EXCERPTED DATA »
★ ★ ★ ★ ★

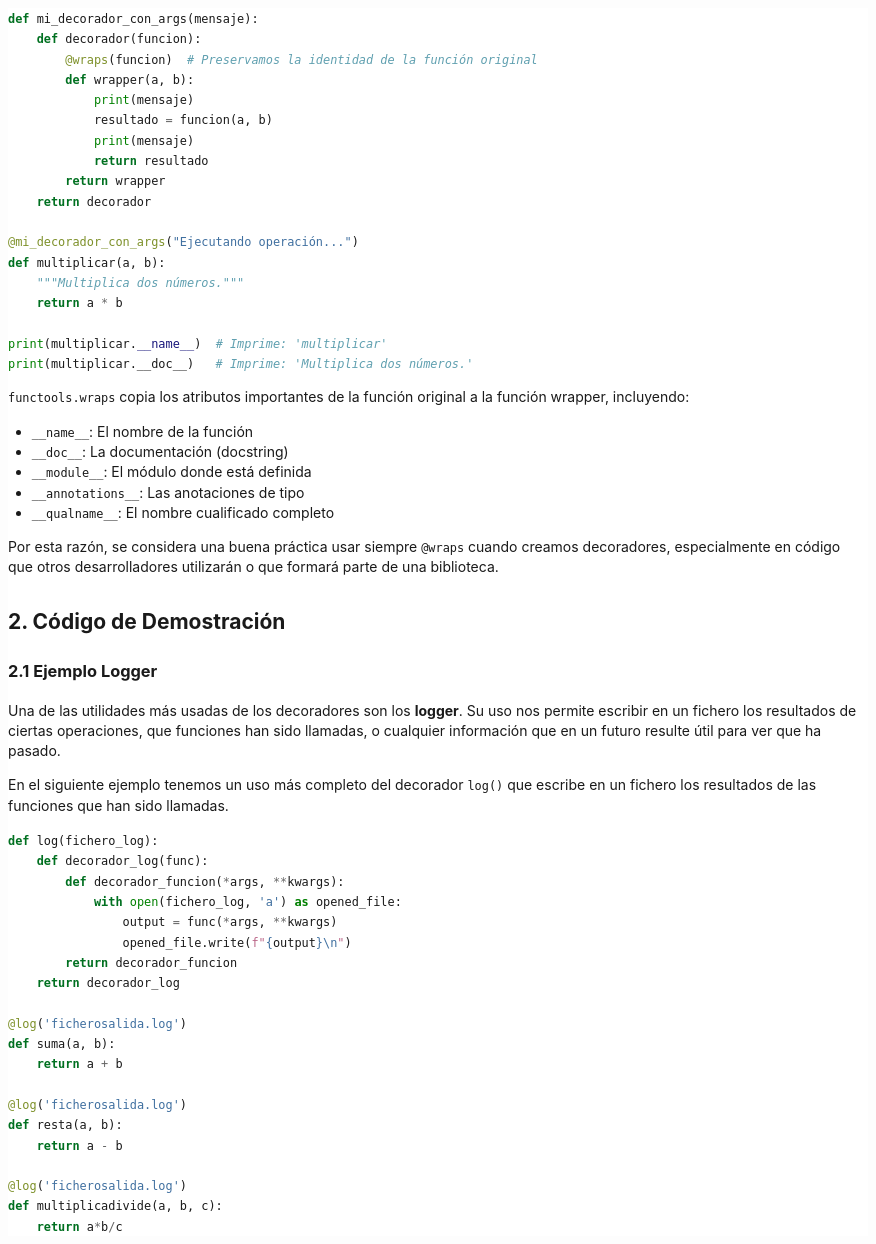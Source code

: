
 ```python
def mi_decorador_con_args(mensaje):
    def decorador(funcion):
        @wraps(funcion)  # Preservamos la identidad de la función original
        def wrapper(a, b):
            print(mensaje)
            resultado = funcion(a, b)
            print(mensaje)
            return resultado
        return wrapper
    return decorador

@mi_decorador_con_args("Ejecutando operación...")
def multiplicar(a, b):
    """Multiplica dos números."""
    return a * b

print(multiplicar.__name__)  # Imprime: 'multiplicar'
print(multiplicar.__doc__)   # Imprime: 'Multiplica dos números.'

```

`functools.wraps` copia los atributos importantes de la función original a la función wrapper, incluyendo:

- `__name__`: El nombre de la función
- `__doc__`: La documentación (docstring)
- `__module__`: El módulo donde está definida
- `__annotations__`: Las anotaciones de tipo
- `__qualname__`: El nombre cualificado completo

Por esta razón, se considera una buena práctica usar siempre `@wraps` cuando creamos decoradores, especialmente en código que otros desarrolladores utilizarán o que formará parte de una biblioteca.

## 2. Código de Demostración

### 2.1 Ejemplo Logger

Una de las utilidades más usadas de los decoradores son los **logger**. Su uso nos permite escribir en un fichero los resultados de ciertas operaciones, que funciones han sido llamadas, o cualquier información que en un futuro resulte útil para ver que ha pasado.

En el siguiente ejemplo tenemos un uso más completo del decorador `log()` que escribe en un fichero los resultados de las funciones que han sido llamadas.

```python
def log(fichero_log):
    def decorador_log(func):
        def decorador_funcion(*args, **kwargs):
            with open(fichero_log, 'a') as opened_file:
                output = func(*args, **kwargs)
                opened_file.write(f"{output}\n")
        return decorador_funcion
    return decorador_log

@log('ficherosalida.log')
def suma(a, b):
    return a + b

@log('ficherosalida.log')
def resta(a, b):
    return a - b

@log('ficherosalida.log')
def multiplicadivide(a, b, c):
    return a*b/c
```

★ ★ ★ ★ ★

AIM OF THE TASK »
Retype exactly the lines above, from the one with "donde está definida" through the one with "nombre cualificado completo", inclusive.

FINISHED TASK »
- `__module__`: El módulo donde está definida
- `__annotations__`: Las anotaciones de tipo
- `__qualname__`: El nombre cualificado completo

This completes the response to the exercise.